(EXERCISE OBJECTIVE)
Copy each line of the material below that includes the string "approaches".

::::

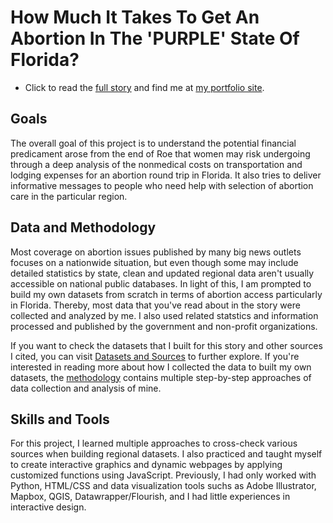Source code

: # How Much It Takes To Get An Abortion In The 'PURPLE' State Of Florida?

- Click to read the [full story](https://luyi-eve.github.io/fl-abortion-costs/) and find me at [my portfolio site](https://luyi-eve.github.io).

## Goals

The overall goal of this project is to understand the potential financial predicament arose from the end of Roe that women may risk undergoing through a deep analysis of the nonmedical costs on transportation and lodging expenses for an abortion round trip in Florida. It also tries to deliver informative messages to people who need help with selection of abortion care in the particular region. 

## Data and Methodology

Most coverage on abortion issues published by many big news outlets focuses on a nationwide situation, but even though some may include detailed statistics by state, clean and updated regional data aren't usually accessible on national public databases. In light of this, I am prompted to build my own datasets from scratch in terms of abortion access particularly in Florida. Thereby, most data that you've read about in the story were collected and analyzed by me. I also used related statstics and information processed and published by the government and non-profit organizations. 

If you want to check the datasets that I built for this story and other sources I cited, you can visit [Datasets and Sources](https://luyi-eve.github.io/fl-abortion-costs/about-and-sources#datasets-and-sources) to further explore. If you're interested in reading more about how I collected the data to built my own datasets, the [methodology]() contains multiple step-by-step approaches of data collection and analysis of mine.


## Skills and Tools

For this project, I learned multiple approaches to cross-check various sources when building regional datasets. I also practiced and taught myself to create interactive graphics and dynamic webpages by applying customized functions using JavaScript. Previously, I had only worked with Python, HTML/CSS and  data visualization tools suchs as Adobe Illustrator, Mapbox, QGIS, Datawrapper/Flourish, and I had little experiences in interactive design.

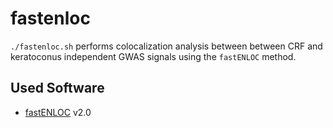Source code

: # fastenloc
`./fastenloc.sh` performs colocalization analysis between between CRF and keratoconus independent GWAS signals using the `fastENLOC` method.

## Used Software
- [fastENLOC](https://github.com/xqwen/fastenloc) v2.0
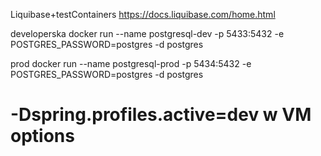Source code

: Liquibase+testContainers
https://docs.liquibase.com/home.html

developerska
docker run --name postgresql-dev -p 5433:5432 -e POSTGRES_PASSWORD=postgres -d postgres

prod
docker run --name postgresql-prod -p 5434:5432 -e POSTGRES_PASSWORD=postgres -d postgres

# -Dspring.profiles.active=dev  w VM options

::::

(EXERCISE OUTPUT)
If you want to check the datasets that I built for this story and other sources I cited, you can visit [Datasets and Sources](https://luyi-eve.github.io/fl-abortion-costs/about-and-sources#datasets-and-sources) to further explore. If you're interested in reading more about how I collected the data to built my own datasets, the [methodology]() contains multiple step-by-step approaches of data collection and analysis of mine.
For this project, I learned multiple approaches to cross-check various sources when building regional datasets. I also practiced and taught myself to create interactive graphics and dynamic webpages by applying customized functions using JavaScript. Previously, I had only worked with Python, HTML/CSS and  data visualization tools suchs as Adobe Illustrator, Mapbox, QGIS, Datawrapper/Flourish, and I had little experiences in interactive design.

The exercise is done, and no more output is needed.